Oh, yes, cycling in Riga is a heavy topic. Latvians do not understand me why I am against cycling in Riga. I am not against, but I am upset of the quality and manners by cyclists! In my opinion, then I am not surprised why car drivers are such jerks (omg, I hate driving in Riga!). Cyclists are impolite, rule ignoring, and arrogant. The same are drivers. Defintely must wear a helmet if cycling in this city. Watch out from cyclists in Riga! In may I cycled more around the area, exploring the roads, to understand if road cycling like I do in Skåne is possible here, now I know, not really. But I did find online a futuristic vision os POSSIBLE CYCLING TRAILS in Riga... Seems promising, but the plan was dated that should be done by 2018, only Riga- Jurmala trail exists from the plan.

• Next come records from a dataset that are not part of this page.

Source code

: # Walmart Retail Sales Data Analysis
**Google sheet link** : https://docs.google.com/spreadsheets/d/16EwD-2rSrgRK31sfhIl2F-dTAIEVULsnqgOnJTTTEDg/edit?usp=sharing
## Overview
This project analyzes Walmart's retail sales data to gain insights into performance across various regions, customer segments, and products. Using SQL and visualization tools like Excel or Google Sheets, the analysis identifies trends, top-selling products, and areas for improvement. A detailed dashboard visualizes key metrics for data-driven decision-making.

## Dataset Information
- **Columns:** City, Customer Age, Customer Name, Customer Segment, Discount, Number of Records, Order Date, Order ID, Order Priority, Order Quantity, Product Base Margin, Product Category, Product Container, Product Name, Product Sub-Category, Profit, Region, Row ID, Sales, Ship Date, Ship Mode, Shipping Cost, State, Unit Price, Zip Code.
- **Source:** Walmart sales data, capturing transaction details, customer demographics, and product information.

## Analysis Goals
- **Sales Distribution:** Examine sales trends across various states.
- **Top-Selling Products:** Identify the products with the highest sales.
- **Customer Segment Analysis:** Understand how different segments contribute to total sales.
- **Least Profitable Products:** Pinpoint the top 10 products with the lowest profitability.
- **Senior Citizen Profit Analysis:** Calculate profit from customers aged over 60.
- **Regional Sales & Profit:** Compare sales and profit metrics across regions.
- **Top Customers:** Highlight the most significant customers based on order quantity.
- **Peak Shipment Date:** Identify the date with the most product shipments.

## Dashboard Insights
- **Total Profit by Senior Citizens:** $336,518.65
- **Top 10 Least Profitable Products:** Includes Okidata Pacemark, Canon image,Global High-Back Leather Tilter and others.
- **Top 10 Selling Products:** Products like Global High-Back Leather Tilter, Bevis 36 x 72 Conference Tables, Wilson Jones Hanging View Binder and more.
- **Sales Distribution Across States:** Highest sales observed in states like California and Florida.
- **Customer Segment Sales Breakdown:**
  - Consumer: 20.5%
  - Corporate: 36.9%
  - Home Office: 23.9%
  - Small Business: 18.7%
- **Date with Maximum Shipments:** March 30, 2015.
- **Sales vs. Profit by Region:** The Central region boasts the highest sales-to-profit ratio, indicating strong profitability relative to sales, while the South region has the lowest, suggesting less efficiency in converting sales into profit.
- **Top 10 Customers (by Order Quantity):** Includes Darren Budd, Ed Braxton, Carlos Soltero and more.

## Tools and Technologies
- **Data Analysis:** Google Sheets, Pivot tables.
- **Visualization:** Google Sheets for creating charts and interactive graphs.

Back to positive - my birthday was great! The first day when it got cold and the paddling thing was canceled by the company (arranged few days later), but it was still a great day and all about it I shared here: Birthday.

Driving school. I don't think I have made the right choice of my educational place, but I gotta get through this no matter what. This school was my second choice, and as the first choice was not available at the time I needed, then I went for this place. The theory classes are alright, it's still very old school study way (but who am I to complain when I have 10 year education of abroad schools, can't complain educational development, right.). Also one of the assistants or managers of school is so superb self-focused, that talks to you like you are a little human, very manipulative what I have heard from others, but, hey, I guess that kind marketing people are still needed, right? Simply I might have a higher expectations of how people are treated, but then again I am back in Riga where the development is unfortunately later or slower. After all, the main work was done by myself not in the classroom. The hours I spent sitting on the balcony with all the theory books, notebooks and worksheets... No wonder I got sun-stroke. At the end of may I am almost done, and just 2 more classes, test, and final theory exam... With driving teaching I can't yet make an observation, I am learning my gut feeling, either it's bad and I am not seeing the red flags, or I have bad trust issues. Will see next month.

And here are some small explores, road trips with mum. 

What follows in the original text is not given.